Several recent studies have begun to explore the neurobiological basis of
serial learning and memory in rats. They suggest how serial learning
processes might be integrated into more general neurobiologically based
models of learning and memory. In one study, Olton, Shapiro, and Hulse
(1984) tested rats' sequential
memory. Four quantities of food 14, 7, 1, and 0 pellets of food were
placed in the goal boxes at the ends of the four arms of a plus maze.

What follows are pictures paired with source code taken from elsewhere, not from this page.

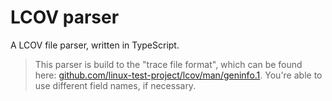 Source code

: # LCOV parser

A LCOV file parser, written in TypeScript.

> This parser is build to the "trace file format", which can be found
> here: [github.com/linux-test-project/lcov/man/geninfo.1](https://github.com/linux-test-project/lcov/blob/3decc12ab1e7b34d2860393e2f40f0e1057d5c16/man/geninfo.1#L989-L1171).
> You're able to use different field names, if necessary.
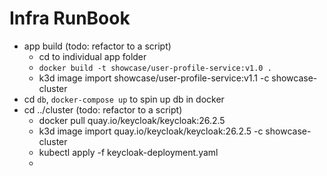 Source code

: # Infra RunBook
- app build (todo: refactor to a script)
  - cd to individual app folder
  - `docker build -t showcase/user-profile-service:v1.0 .`
  - k3d image import showcase/user-profile-service:v1.1 -c showcase-cluster
- cd `db`, `docker-compose up` to spin up db in docker
- cd ../cluster (todo: refactor to a script)
  - docker pull quay.io/keycloak/keycloak:26.2.5
  - k3d image import quay.io/keycloak/keycloak:26.2.5 -c showcase-cluster
  - kubectl apply -f keycloak-deployment.yaml
  -  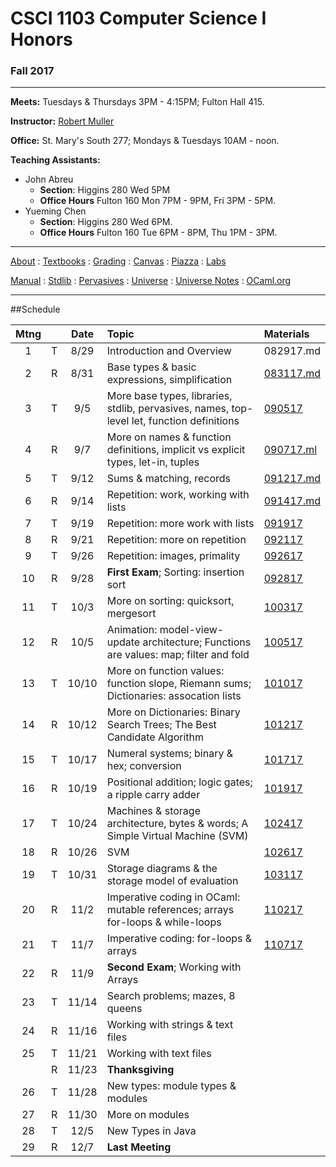 # CSCI 1103 Computer Science I Honors

### Fall 2017

---

**Meets:** Tuesdays & Thursdays 3PM - 4:15PM; Fulton Hall 415.

**Instructor:** [Robert Muller](http://www.cs.bc.edu/~muller/)

**Office:** St. Mary's South 277; Mondays & Tuesdays 10AM - noon.

**Teaching Assistants:**

+ John Abreu
  + **Section**: Higgins 280 Wed 5PM
  + **Office Hours** Fulton 160 Mon 7PM - 9PM, Fri 3PM - 5PM.
+ Yueming Chen
  + **Section**: Higgins 280 Wed 6PM.
  + **Office Hours** Fulton 160 Tue 6PM - 8PM, Thu 1PM - 3PM.


---

[About](resources/about.md) : [Textbooks](resources/textbooks.md) : [Grading](resources/grading.md) : [Canvas](https://bostoncollege.instructure.com/courses/1579254/gradebook)  : [Piazza](https://piazza.com/class/j6pep61xju0m5) : [Labs](resources/labs.md) 

[Manual](http://caml.inria.fr/pub/docs/manual-ocaml/index.html) : [Stdlib](http://caml.inria.fr/pub/docs/manual-ocaml/stdlib.html) : [Pervasives](http://caml.inria.fr/pub/docs/manual-ocaml/libref/Pervasives.html) : [Universe](http://www.is.ocha.ac.jp/~asai/Universe/en/) : [Universe Notes](./resources/universe/README.md) : [OCaml.org](https://ocaml.org/)

---

##Schedule

| Mtng |      | Date  | Topic                                                                                      | Materials                                       |
| :--: | :--: | :---: | :---------------------------------------                                                   | :---------------------------------------        |
|  1   |  T   | 8/29  | Introduction and Overview                                                                  | 082917.md                                       |
|  2   |  R   | 8/31  | Base types & basic expressions, simplification                                             | [083117.md](./notes/083117.md)                  |
|  3   |  T   |  9/5  | More base types, libraries, stdlib, pervasives, names, top-level let, function definitions | [090517]()                                      |
|  4   |  R   |  9/7  | More on names & function definitions, implicit vs explicit types, let-in, tuples           | [090717.ml](./code/090717.ml)                   |
|  5   |  T   | 9/12  | Sums & matching, records                                                                   | [091217.md](./notes/091217.md)                  |
|  6   |  R   | 9/14  | Repetition: work, working with lists                                                       | [091417.md](./notes/091417.md)                  |
|  7   |  T   | 9/19  | Repetition: more work with lists                                                           | [091917](https://github.com/BC-CSCI1103/091917) |
|  8   |  R   | 9/21  | Repetition: more on repetition                                                             | [092117](https://github.com/BC-CSCI1103/092117) |
|  9   |  T   | 9/26  | Repetition: images, primality                                                              | [092617](https://github.com/BC-CSCI1103/092617) |
|  10  |  R   | 9/28  | **First Exam**; Sorting: insertion sort                                                    | [092817](https://github.com/BC-CSCI1103/092817) |
|  11  |  T   | 10/3  | More on sorting: quicksort, mergesort                                                      | [100317](https://github.com/BC-CSCI1103/100317) |
|  12  |  R   | 10/5  | Animation: model-view-update architecture; Functions are values: map; filter and fold      | [100517](https://github.com/BC-CSCI1103/100517) |
|  13  |  T   | 10/10 | More on function values: function slope, Riemann sums; Dictionaries: assocation lists      | [101017](https://github.com/BC-CSCI1103/101017) |
|  14  |  R   | 10/12 | More on Dictionaries: Binary Search Trees; The Best Candidate Algorithm                    | [101217](https://github.com/BC-CSCI1103/101217) |
|  15  |  T   | 10/17 | Numeral systems; binary & hex; conversion                                                  | [101717](https://github.com/BC-CSCI1103/101717) |
|  16  |  R   | 10/19 | Positional addition; logic gates; a ripple carry adder                                     | [101917](https://github.com/BC-CSCI1103/101917) |
|  17  |  T   | 10/24 | Machines & storage architecture, bytes & words; A Simple Virtual Machine (SVM)             | [102417](https://github.com/BC-CSCI1103/102417) |
|  18  |  R   | 10/26 | SVM                                                                                        | [102617](https://github.com/BC-CSCI1103/102617) |
|  19  |  T   | 10/31 | Storage diagrams & the storage model of evaluation                                         | [103117](https://github.com/BC-CSCI1103/103117) |
|  20  |  R   | 11/2  | Imperative coding in OCaml: mutable references; arrays for-loops & while-loops             | [110217](https://github.com/BC-CSCI1103/110217) |
|  21  |  T   | 11/7  | Imperative coding: for-loops & arrays                                                      | [110717](https://github.com/BC-CSCI1103/110717) |
|  22  |  R   | 11/9  | **Second Exam**; Working with Arrays                                                       |                                                 |
|  23  |  T   | 11/14 | Search problems; mazes, 8 queens                                                           |                                                 |
|  24  |  R   | 11/16 | Working with strings & text files                                                          |                                                 |
|  25  |  T   | 11/21 | Working with text files                                                                    |                                                 |
|      |  R   | 11/23 | **Thanksgiving**                                                                           |                                                 |
|  26  |  T   | 11/28 | New types: module types & modules                                                          |                                                 |
|  27  |  R   | 11/30 | More on modules                                                                            |                                                 |
|  28  |  T   | 12/5  | New Types in Java                                                                          |                                                 |
|  29  |  R   | 12/7  | **Last Meeting**                                                                           |                                                 |


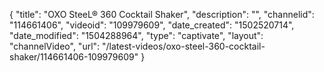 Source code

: {
    "title": "OXO SteeL&reg; 360 Cocktail Shaker",
    "description": "",
    "channelid": "114661406",
    "videoid": "109979609",
    "date_created": "1502520714",
    "date_modified": "1504288964",
    "type": "captivate",
    "layout": "channelVideo",
    "url": "\/latest-videos\/oxo-steel-360-cocktail-shaker\/114661406-109979609"
} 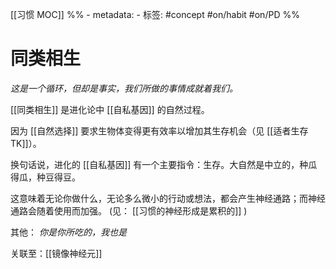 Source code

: [[习惯 MOC]]
%% - metadata:
	- 标签: #concept #on/habit #on/PD %% 
# 同类相生
*这是一个循环，但却是事实，我们所做的事情成就着我们。*

[[同类相生]] 是进化论中 [[自私基因]] 的自然过程。

因为 [[自然选择]] 要求生物体变得更有效率以增加其生存机会（见 [[适者生存 TK]]）。

换句话说，进化的 [[自私基因]] 有一个主要指令：生存。大自然是中立的，种瓜得瓜，种豆得豆。

这意味着无论你做什么，无论多么微小的行动或想法，都会产生神经通路；而神经通路会随着使用而加强。 (见： [[习惯的神经形成是累积的]] )

其他： *你是你所吃的，我也是*

关联至：[[镜像神经元]]
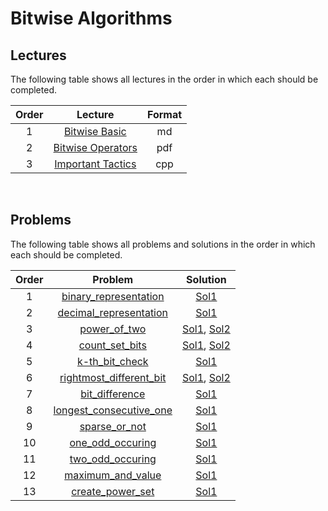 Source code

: # Bitwise Algorithms

## Lectures

The following table shows all lectures in the order in which each should be completed.

| Order | Lecture | Format |
|:---:|:---:|:---:|
| 1 | [Bitwise Basic](lectures/bitwise_basic.md) | md |
| 2 | [Bitwise Operators](lectures/bitwise_operators.txt) | pdf |
| 3 | [Important Tactics](lectures/important_tactics.cpp) | cpp |
<br>

## Problems

The following table shows all problems and solutions in the order in which each should be completed.

| Order | Problem | Solution |
|:---:|:---:|:---:|
| 1 | [binary_representation](problems/binary_representation.pdf) | [Sol1](solutions/binary_representation.cpp) |
| 2 | [decimal_representation](problems/decimal_representation.pdf) | [Sol1](solutions/decimal_representation.cpp) |
| 3 | [power_of_two](problems/power_of_two.pdf) | [Sol1](solutions/power_of_two-sol1.cpp), [Sol2](solutions/power_of_two-sol2.cpp) |
| 4 | [count_set_bits](problems/count_set_bits.pdf) | [Sol1](solutions/count_set_bits-sol1.cpp), [Sol2](solutions/count_set_bits-sol2.cpp) |
| 5 | [k-th_bit_check](problems/k-th_bit_check.pdf) | [Sol1](solutions/k-th_bit_check.cpp) |
| 6 | [rightmost_different_bit](problems/rightmost_different_bit.pdf) | [Sol1](solutions/rightmost_different_bit-sol1.cpp), [Sol2](solutions/rightmost_different_bit-sol2.cpp) |
| 7 | [bit_difference](problems/bit_difference.pdf) | [Sol1](solutions/bit_difference.cpp) |
| 8 | [longest_consecutive_one](problems/longest_consecutive_one.pdf) | [Sol1](solutions/longest_consecutive_one.cpp) |
| 9 | [sparse_or_not](problems/sparse_or_not.pdf) | [Sol1](solutions/sparse_or_not.cpp) |
| 10 | [one_odd_occuring](problems/one_odd_occuring.pdf) | [Sol1](solutions/one_odd_occuring.cpp) |
| 11 | [two_odd_occuring](problems/two_odd_occuring.pdf) | [Sol1](solutions/two_odd_occuring.cpp) |
| 12 | [maximum_and_value](problems/maximum_and_value.pdf) | [Sol1](solutions/maximum_and_value.cpp) |
| 13 | [create_power_set](problems/create_power_set.pdf) | [Sol1](solutions/create_power_set.cpp) |
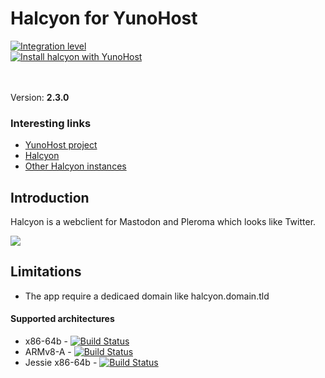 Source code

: # Halcyon for YunoHost


[![Integration level](https://dash.yunohost.org/integration/halcyon.svg)](https://dash.yunohost.org/appci/app/halcyon)  
[![Install halcyon with YunoHost](https://install-app.yunohost.org/install-with-yunohost.png)](https://install-app.yunohost.org/?app=halcyon)

<br><br>
Version: **2.3.0**
<br>
### Interesting links

- [YunoHost project](https://yunohost.org)
- [Halcyon](https://notabug.org/halcyon-suite/halcyon)
- [Other Halcyon instances](https://notabug.org/halcyon-suite/halcyon/wiki/Instances)

## Introduction
Halcyon is a webclient for Mastodon and Pleroma which looks like Twitter.

<img src="https://halcyon.cybre.space/login/assets/images/preview0.png"><br>

## Limitations

* The app require a dedicaed domain like halcyon.domain.tld

#### Supported architectures

* x86-64b - [![Build Status](https://ci-apps.yunohost.org/ci/logs/halcyon%20%28Community%29.svg)](https://ci-apps.yunohost.org/ci/apps/halcyon/)
* ARMv8-A - [![Build Status](https://ci-apps-arm.yunohost.org/ci/logs/halcyon%20%28Community%29.svg)](https://ci-apps-arm.yunohost.org/ci/apps/halcyon/)
* Jessie x86-64b - [![Build Status](https://ci-stretch.nohost.me/ci/logs/halcyon%20%28Community%29.svg)](https://ci-stretch.nohost.me/ci/apps/halcyon/)


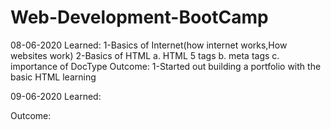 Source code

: # Web-Development-BootCamp
08-06-2020
Learned:
1-Basics of Internet(how internet works,How websites work)
2-Basics of HTML
  a. HTML 5 tags
  b. meta tags
  c. importance of DocType
Outcome:
1-Started out building a portfolio with the basic HTML learning

09-06-2020
Learned:

Outcome:
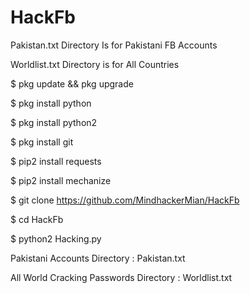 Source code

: # HackFb
Pakistan.txt Directory Is for Pakistani FB Accounts

Worldlist.txt Directory is for All Countries

$ pkg update && pkg upgrade

$ pkg install python

$ pkg install python2

$ pkg install git

$ pip2 install requests

$ pip2 install mechanize

$ git clone https://github.com/MindhackerMian/HackFb

$ cd HackFb

$ python2 Hacking.py

Pakistani Accounts Directory : Pakistan.txt

All World Cracking Passwords Directory : Worldlist.txt
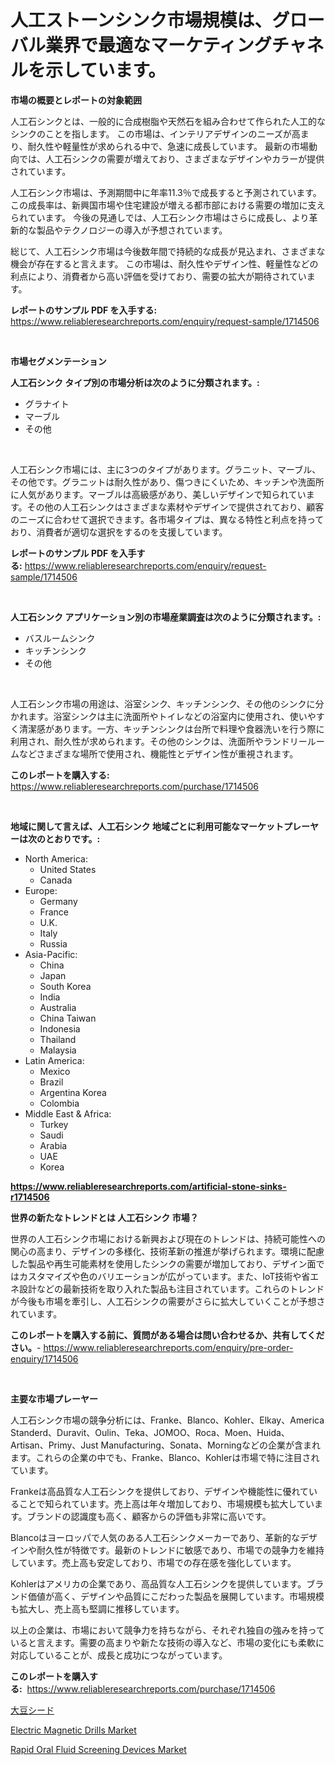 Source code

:<p><h1>人工ストーンシンク市場規模は、グローバル業界で最適なマーケティングチャネルを示しています。</h1></p><p><strong>市場の概要とレポートの対象範囲</strong></p>
<p><p>人工石シンクとは、一般的に合成樹脂や天然石を組み合わせて作られた人工的なシンクのことを指します。 この市場は、インテリアデザインのニーズが高まり、耐久性や軽量性が求められる中で、急速に成長しています。 最新の市場動向では、人工石シンクの需要が増えており、さまざまなデザインやカラーが提供されています。</p><p>人工石シンク市場は、予測期間中に年率11.3％で成長すると予測されています。 この成長率は、新興国市場や住宅建設が増える都市部における需要の増加に支えられています。 今後の見通しでは、人工石シンク市場はさらに成長し、より革新的な製品やテクノロジーの導入が予想されています。</p><p>総じて、人工石シンク市場は今後数年間で持続的な成長が見込まれ、さまざまな機会が存在すると言えます。 この市場は、耐久性やデザイン性、軽量性などの利点により、消費者から高い評価を受けており、需要の拡大が期待されています。</p></p>
<p><strong>レポートのサンプル PDF を入手する:</strong> <a href="https://www.reliableresearchreports.com/enquiry/request-sample/1714506">https://www.reliableresearchreports.com/enquiry/request-sample/1714506</a></p>
<p>&nbsp;</p>
<p><strong>市場セグメンテーション</strong></p>
<p><strong>人工石シンク タイプ別の市場分析は次のように分類されます。:</strong></p>
<p><ul><li>グラナイト</li><li>マーブル</li><li>その他</li></ul></p>
<p>&nbsp;</p>
<p><p>人工石シンク市場には、主に3つのタイプがあります。グラニット、マーブル、その他です。グラニットは耐久性があり、傷つきにくいため、キッチンや洗面所に人気があります。マーブルは高級感があり、美しいデザインで知られています。その他の人工石シンクはさまざまな素材やデザインで提供されており、顧客のニーズに合わせて選択できます。各市場タイプは、異なる特性と利点を持っており、消費者が適切な選択をするのを支援しています。</p></p>
<p><strong>レポートのサンプル PDF を入手する:</strong>&nbsp;<a href="https://www.reliableresearchreports.com/enquiry/request-sample/1714506">https://www.reliableresearchreports.com/enquiry/request-sample/1714506</a></p>
<p>&nbsp;</p>
<p><strong> 人工石シンク アプリケーション別の市場産業調査は次のように分類されます。:</strong></p>
<p><ul><li>バスルームシンク</li><li>キッチンシンク</li><li>その他</li></ul></p>
<p>&nbsp;</p>
<p><p>人工石シンク市場の用途は、浴室シンク、キッチンシンク、その他のシンクに分かれます。浴室シンクは主に洗面所やトイレなどの浴室内に使用され、使いやすく清潔感があります。一方、キッチンシンクは台所で料理や食器洗いを行う際に利用され、耐久性が求められます。その他のシンクは、洗面所やランドリールームなどさまざまな場所で使用され、機能性とデザイン性が重視されます。</p></p>
<p><strong>このレポートを購入する:</strong>&nbsp; <a href="https://www.reliableresearchreports.com/purchase/1714506">https://www.reliableresearchreports.com/purchase/1714506</a></p>
<p>&nbsp;</p>
<p><strong>地域に関して言えば、人工石シンク 地域ごとに利用可能なマーケットプレーヤーは次のとおりです。:</strong></p>
<p><ul>
    <li>
        North America:
        <ul>
            <li>United States</li>
            <li>Canada</li>
        </ul>
    </li>
    <li>
        Europe:
        <ul>
            <li>Germany</li>
            <li>France</li>
            <li>U.K.</li>
            <li>Italy</li>
            <li>Russia</li>
        </ul>
    </li>
    <li>
        Asia-Pacific:
        <ul>
            <li>China</li>
            <li>Japan</li>
            <li>South Korea</li>
            <li>India</li>
            <li>Australia</li>
            <li>China Taiwan</li>
            <li>Indonesia</li>
            <li>Thailand</li>
            <li>Malaysia</li>
        </ul>
    </li>
    <li>
        Latin America:
        <ul>
            <li>Mexico</li>
            <li>Brazil</li>
            <li>Argentina Korea</li>
            <li>Colombia</li>
        </ul>
    </li>
    <li>
        Middle East & Africa:
        <ul>
            <li>Turkey</li>
            <li>Saudi</li>
            <li>Arabia</li>
            <li>UAE</li>
            <li>Korea</li>
        </ul>
    </li>
    </ul></p>
<p><strong><a href="https://www.reliableresearchreports.com/artificial-stone-sinks-r1714506">https://www.reliableresearchreports.com/artificial-stone-sinks-r1714506</a></strong>&nbsp;</p>
<p><strong>世界の新たなトレンドとは 人工石シンク 市場？</strong></p>
<p><p>世界の人工石シンク市場における新興および現在のトレンドは、持続可能性への関心の高まり、デザインの多様化、技術革新の推進が挙げられます。環境に配慮した製品や再生可能素材を使用したシンクの需要が増加しており、デザイン面ではカスタマイズや色のバリエーションが広がっています。また、IoT技術や省エネ設計などの最新技術を取り入れた製品も注目されています。これらのトレンドが今後も市場を牽引し、人工石シンクの需要がさらに拡大していくことが予想されています。</p></p>
<p><strong>このレポートを購入する前に、質問がある場合は問い合わせるか、共有してください。</strong>- <a href="https://www.reliableresearchreports.com/enquiry/pre-order-enquiry/1714506">https://www.reliableresearchreports.com/enquiry/pre-order-enquiry/1714506</a></p>
<p>&nbsp;</p>
<p><strong>主要な市場プレーヤー</strong></p>
<p><p>人工石シンク市場の競争分析には、Franke、Blanco、Kohler、Elkay、America Standerd、Duravit、Oulin、Teka、JOMOO、Roca、Moen、Huida、Artisan、Primy、Just Manufacturing、Sonata、Morningなどの企業が含まれます。これらの企業の中でも、Franke、Blanco、Kohlerは市場で特に注目されています。</p><p>Frankeは高品質な人工石シンクを提供しており、デザインや機能性に優れていることで知られています。売上高は年々増加しており、市場規模も拡大しています。ブランドの認識度も高く、顧客からの評価も非常に高いです。</p><p>Blancoはヨーロッパで人気のある人工石シンクメーカーであり、革新的なデザインや耐久性が特徴です。最新のトレンドに敏感であり、市場での競争力を維持しています。売上高も安定しており、市場での存在感を強化しています。</p><p>Kohlerはアメリカの企業であり、高品質な人工石シンクを提供しています。ブランド価値が高く、デザインや品質にこだわった製品を展開しています。市場規模も拡大し、売上高も堅調に推移しています。</p><p>以上の企業は、市場において競争力を持ちながら、それぞれ独自の強みを持っていると言えます。需要の高まりや新たな技術の導入など、市場の変化にも柔軟に対応していることが、成長と成功につながっています。</p></p>
<p><strong>このレポートを購入する:</strong>&nbsp;&nbsp;<a href="https://www.reliableresearchreports.com/purchase/1714506">https://www.reliableresearchreports.com/purchase/1714506</a></p>
<p><p><a href="https://github.com/SarahFahey88/Market-Research-Report-List-1/blob/main/262615732008.md">大豆シード</a></p><p><a href="https://github.com/okotobwrhuteie/Market-Research-Report-List-2/blob/main/electric-magnetic-drills-market.md">Electric Magnetic Drills Market</a></p><p><a href="https://flame-sidecar-702.notion.site/Rapid-Oral-Fluid-Screening-Devices-Market-Share-Evolution-and-Market-Growth-Trends-2024-2031-d31589a206e3494ebf660d3f64124b01">Rapid Oral Fluid Screening Devices Market</a></p></p> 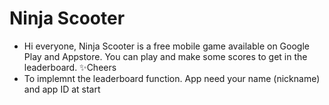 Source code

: # Ninja Scooter

- Hi everyone, Ninja Scooter is a free mobile game available on Google Play and Appstore. You can play and make some scores to get in the leaderboard. ✨Cheers
- To implemnt the leaderboard function. App need your name (nickname) and app ID at start
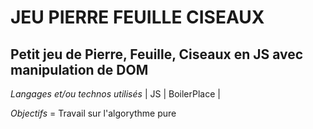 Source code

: JEU PIERRE FEUILLE CISEAUX
======================

Petit jeu de Pierre, Feuille, Ciseaux en JS avec manipulation de DOM
--------------------------------------------------------

*Langages et/ou technos utilisés*  | JS | BoilerPlace | 

*Objectifs* = Travail sur l'algorythme pure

Rats were allowed to choose freely among the arms and over a period of
days learned to choose the large quantities of food first and the smallest
quantities of food last. Thus rats had encoded a stimulus alphabet of
four elements and had also learned an orderly response to the four
elements as they were distributed in four spatial locations represented by
the four goal boxes of the plus maze. Once rats had learned this task,
they were given lesions of the fimbria‑fornix (FFx), the major extrinsic
pathway of the hippocampus. Subsequent testing showed that the rats could
remember to search out the quantities in the order in which they had
previously learned them. In other words, rats would go first to 14, then
to 7, then to 1, then to the arm containing 0 pellets of food. However,
if before given a free choice in the maze the rats were required to sample
one or more of the quantities out of order in a forced choice procedure,
they subsequently failed to remember having sampled the quantities when
they were tested in the free choice test. For example, if a rat were
allowed to retrieve the 1‑pellet quantity before being given the free
choice test, when the rat was allowed to make a free choice among the
arms, the rat went first to 14, then to 7, then to 1 just as if it had
never sampled the 1‑pellet quantity in the preexposure. These kinds of
mistakes indicated that rats had no memory for previously sampling food
quantities from the maze before the free choice. However, subsequent
tests showed that rats could remember elements sampled in preexposure as
long as the quantities were received in the order in which they had
originally learned them. For example, if a rat was first preexposed to
the arms containing 14 and 7 pellets of food, when given a free choice,
the rat would not run down the arms previously containing 14 and 7, but
would go immediately to 1 and then 0. Thus FFx‑lesioned rats could
remember elements presented in order, but could not remember elements
presented out of the order originally learned. These results are
consistent with Olton et al.’s (1984) interpretation that the impairment
produced by FFx lesions was an impairment of working memory, but not
reference memory. They are also consistent with Eichenbaum et al.’s
(1992) idea that hippocampus
mediates representational flexibility, the ability to use
declarative memories flexibly in new configurations, situations, or
tasks. This idea predicts that FFx-lesioned rats should be inflexible in
their use of sequential information learned before surgery, and therefore
they should be impaired in their ability to respond to probe situations
where patterns differed from the training pattern. Yet another
interpretation of Olton et al.’s (1984) results is consistent with the
view that hippocampus mediates item associative processes in SPL, but not
rule-induction and memory for pattern structure
(Fountain, Schenk, & Annau, 1985). According to this latter RL
view, FFx lesions spare information about pattern structure that mediates
responding according to the rule learned in training prior to surgery.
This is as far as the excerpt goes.